### INFORMATION

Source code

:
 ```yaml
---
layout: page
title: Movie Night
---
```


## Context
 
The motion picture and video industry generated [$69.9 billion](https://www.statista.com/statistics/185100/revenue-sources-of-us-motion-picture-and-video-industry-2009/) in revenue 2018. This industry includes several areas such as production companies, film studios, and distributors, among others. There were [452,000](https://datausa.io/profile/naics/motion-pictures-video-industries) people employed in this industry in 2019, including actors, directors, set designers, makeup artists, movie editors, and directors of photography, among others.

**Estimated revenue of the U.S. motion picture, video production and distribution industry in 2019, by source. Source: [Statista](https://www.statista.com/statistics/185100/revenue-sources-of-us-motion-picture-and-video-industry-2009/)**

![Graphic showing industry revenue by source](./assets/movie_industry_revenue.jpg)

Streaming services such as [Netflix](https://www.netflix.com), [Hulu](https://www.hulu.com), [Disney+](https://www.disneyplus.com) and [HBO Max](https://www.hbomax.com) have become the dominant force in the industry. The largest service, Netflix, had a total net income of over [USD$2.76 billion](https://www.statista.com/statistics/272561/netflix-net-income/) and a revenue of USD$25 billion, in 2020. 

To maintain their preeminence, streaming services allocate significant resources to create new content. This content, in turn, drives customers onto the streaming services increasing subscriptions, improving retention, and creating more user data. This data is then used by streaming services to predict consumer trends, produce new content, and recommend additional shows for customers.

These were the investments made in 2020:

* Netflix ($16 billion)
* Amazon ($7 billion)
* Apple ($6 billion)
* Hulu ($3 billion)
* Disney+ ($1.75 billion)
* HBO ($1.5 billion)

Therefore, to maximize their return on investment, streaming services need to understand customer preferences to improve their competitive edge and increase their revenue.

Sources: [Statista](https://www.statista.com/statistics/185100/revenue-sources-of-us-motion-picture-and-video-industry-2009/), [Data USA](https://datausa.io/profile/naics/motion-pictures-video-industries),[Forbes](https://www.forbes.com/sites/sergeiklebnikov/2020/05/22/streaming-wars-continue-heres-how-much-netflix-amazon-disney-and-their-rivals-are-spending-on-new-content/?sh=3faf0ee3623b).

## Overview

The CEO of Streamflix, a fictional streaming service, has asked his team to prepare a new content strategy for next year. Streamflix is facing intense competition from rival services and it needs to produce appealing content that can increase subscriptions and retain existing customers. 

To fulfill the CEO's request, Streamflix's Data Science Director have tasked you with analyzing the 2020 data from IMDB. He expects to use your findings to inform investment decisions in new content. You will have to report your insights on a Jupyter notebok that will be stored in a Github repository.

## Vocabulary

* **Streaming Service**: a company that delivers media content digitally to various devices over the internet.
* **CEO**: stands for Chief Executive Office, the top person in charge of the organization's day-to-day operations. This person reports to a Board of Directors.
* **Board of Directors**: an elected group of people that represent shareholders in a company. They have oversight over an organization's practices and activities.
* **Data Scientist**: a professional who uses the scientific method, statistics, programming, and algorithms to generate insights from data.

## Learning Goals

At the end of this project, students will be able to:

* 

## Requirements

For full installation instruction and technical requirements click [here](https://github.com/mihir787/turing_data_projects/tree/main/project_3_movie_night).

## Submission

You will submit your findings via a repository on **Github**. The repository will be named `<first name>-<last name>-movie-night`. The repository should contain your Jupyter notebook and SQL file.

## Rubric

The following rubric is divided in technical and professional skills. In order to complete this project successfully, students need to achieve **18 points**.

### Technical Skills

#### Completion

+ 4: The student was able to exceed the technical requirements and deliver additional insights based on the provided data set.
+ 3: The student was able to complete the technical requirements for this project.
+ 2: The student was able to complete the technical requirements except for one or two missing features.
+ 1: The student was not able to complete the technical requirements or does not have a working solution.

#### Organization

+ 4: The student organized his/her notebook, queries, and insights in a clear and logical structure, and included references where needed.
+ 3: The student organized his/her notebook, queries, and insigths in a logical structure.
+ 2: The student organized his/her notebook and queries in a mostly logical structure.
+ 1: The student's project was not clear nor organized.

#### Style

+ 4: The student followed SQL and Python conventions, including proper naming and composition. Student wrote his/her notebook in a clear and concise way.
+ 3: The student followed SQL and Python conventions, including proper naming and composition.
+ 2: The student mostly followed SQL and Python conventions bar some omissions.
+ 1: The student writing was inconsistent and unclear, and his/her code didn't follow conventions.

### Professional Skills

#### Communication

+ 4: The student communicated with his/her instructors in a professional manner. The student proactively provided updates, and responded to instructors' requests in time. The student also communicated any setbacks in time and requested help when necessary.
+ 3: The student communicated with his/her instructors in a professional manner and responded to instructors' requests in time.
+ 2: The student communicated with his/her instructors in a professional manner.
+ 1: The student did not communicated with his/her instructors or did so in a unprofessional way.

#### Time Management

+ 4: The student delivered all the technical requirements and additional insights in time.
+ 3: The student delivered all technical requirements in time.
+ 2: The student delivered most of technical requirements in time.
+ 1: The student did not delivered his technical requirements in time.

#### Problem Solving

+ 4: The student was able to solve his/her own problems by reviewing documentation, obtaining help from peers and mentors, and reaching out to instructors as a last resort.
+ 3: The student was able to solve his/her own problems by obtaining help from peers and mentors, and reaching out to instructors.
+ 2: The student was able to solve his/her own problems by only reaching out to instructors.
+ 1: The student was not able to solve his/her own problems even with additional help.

### TASK DESCRIPTION
Would you write out all the records exactly as they read?

### EXERCISE ANSWER
Source code

:
 ```yaml
---
layout: page
title: Movie Night
---
```


## Context
 
The motion picture and video industry generated [$69.9 billion](https://www.statista.com/statistics/185100/revenue-sources-of-us-motion-picture-and-video-industry-2009/) in revenue 2018. This industry includes several areas such as production companies, film studios, and distributors, among others. There were [452,000](https://datausa.io/profile/naics/motion-pictures-video-industries) people employed in this industry in 2019, including actors, directors, set designers, makeup artists, movie editors, and directors of photography, among others.

**Estimated revenue of the U.S. motion picture, video production and distribution industry in 2019, by source. Source: [Statista](https://www.statista.com/statistics/185100/revenue-sources-of-us-motion-picture-and-video-industry-2009/)**

![Graphic showing industry revenue by source](./assets/movie_industry_revenue.jpg)

Streaming services such as [Netflix](https://www.netflix.com), [Hulu](https://www.hulu.com), [Disney+](https://www.disneyplus.com) and [HBO Max](https://www.hbomax.com) have become the dominant force in the industry. The largest service, Netflix, had a total net income of over [USD$2.76 billion](https://www.statista.com/statistics/272561/netflix-net-income/) and a revenue of USD$25 billion, in 2020. 

To maintain their preeminence, streaming services allocate significant resources to create new content. This content, in turn, drives customers onto the streaming services increasing subscriptions, improving retention, and creating more user data. This data is then used by streaming services to predict consumer trends, produce new content, and recommend additional shows for customers.

These were the investments made in 2020:

* Netflix ($16 billion)
* Amazon ($7 billion)
* Apple ($6 billion)
* Hulu ($3 billion)
* Disney+ ($1.75 billion)
* HBO ($1.5 billion)

Therefore, to maximize their return on investment, streaming services need to understand customer preferences to improve their competitive edge and increase their revenue.

Sources: [Statista](https://www.statista.com/statistics/185100/revenue-sources-of-us-motion-picture-and-video-industry-2009/), [Data USA](https://datausa.io/profile/naics/motion-pictures-video-industries),[Forbes](https://www.forbes.com/sites/sergeiklebnikov/2020/05/22/streaming-wars-continue-heres-how-much-netflix-amazon-disney-and-their-rivals-are-spending-on-new-content/?sh=3faf0ee3623b).

## Overview

The CEO of Streamflix, a fictional streaming service, has asked his team to prepare a new content strategy for next year. Streamflix is facing intense competition from rival services and it needs to produce appealing content that can increase subscriptions and retain existing customers. 

To fulfill the CEO's request, Streamflix's Data Science Director have tasked you with analyzing the 2020 data from IMDB. He expects to use your findings to inform investment decisions in new content. You will have to report your insights on a Jupyter notebok that will be stored in a Github repository.

## Vocabulary

* **Streaming Service**: a company that delivers media content digitally to various devices over the internet.
* **CEO**: stands for Chief Executive Office, the top person in charge of the organization's day-to-day operations. This person reports to a Board of Directors.
* **Board of Directors**: an elected group of people that represent shareholders in a company. They have oversight over an organization's practices and activities.
* **Data Scientist**: a professional who uses the scientific method, statistics, programming, and algorithms to generate insights from data.

## Learning Goals

At the end of this project, students will be able to:

* 

## Requirements

For full installation instruction and technical requirements click [here](https://github.com/mihir787/turing_data_projects/tree/main/project_3_movie_night).

## Submission

You will submit your findings via a repository on **Github**. The repository will be named `<first name>-<last name>-movie-night`. The repository should contain your Jupyter notebook and SQL file.

## Rubric

The following rubric is divided in technical and professional skills. In order to complete this project successfully, students need to achieve **18 points**.

### Technical Skills

#### Completion

+ 4: The student was able to exceed the technical requirements and deliver additional insights based on the provided data set.
+ 3: The student was able to complete the technical requirements for this project.
+ 2: The student was able to complete the technical requirements except for one or two missing features.
+ 1: The student was not able to complete the technical requirements or does not have a working solution.

#### Organization

+ 4: The student organized his/her notebook, queries, and insights in a clear and logical structure, and included references where needed.
+ 3: The student organized his/her notebook, queries, and insigths in a logical structure.
+ 2: The student organized his/her notebook and queries in a mostly logical structure.
+ 1: The student's project was not clear nor organized.

#### Style

+ 4: The student followed SQL and Python conventions, including proper naming and composition. Student wrote his/her notebook in a clear and concise way.
+ 3: The student followed SQL and Python conventions, including proper naming and composition.
+ 2: The student mostly followed SQL and Python conventions bar some omissions.
+ 1: The student writing was inconsistent and unclear, and his/her code didn't follow conventions.

### Professional Skills

#### Communication

+ 4: The student communicated with his/her instructors in a professional manner. The student proactively provided updates, and responded to instructors' requests in time. The student also communicated any setbacks in time and requested help when necessary.
+ 3: The student communicated with his/her instructors in a professional manner and responded to instructors' requests in time.
+ 2: The student communicated with his/her instructors in a professional manner.
+ 1: The student did not communicated with his/her instructors or did so in a unprofessional way.

#### Time Management

+ 4: The student delivered all the technical requirements and additional insights in time.
+ 3: The student delivered all technical requirements in time.
+ 2: The student delivered most of technical requirements in time.
+ 1: The student did not delivered his technical requirements in time.

#### Problem Solving

+ 4: The student was able to solve his/her own problems by reviewing documentation, obtaining help from peers and mentors, and reaching out to instructors as a last resort.
+ 3: The student was able to solve his/her own problems by obtaining help from peers and mentors, and reaching out to instructors.
+ 2: The student was able to solve his/her own problems by only reaching out to instructors.
+ 1: The student was not able to solve his/her own problems even with additional help.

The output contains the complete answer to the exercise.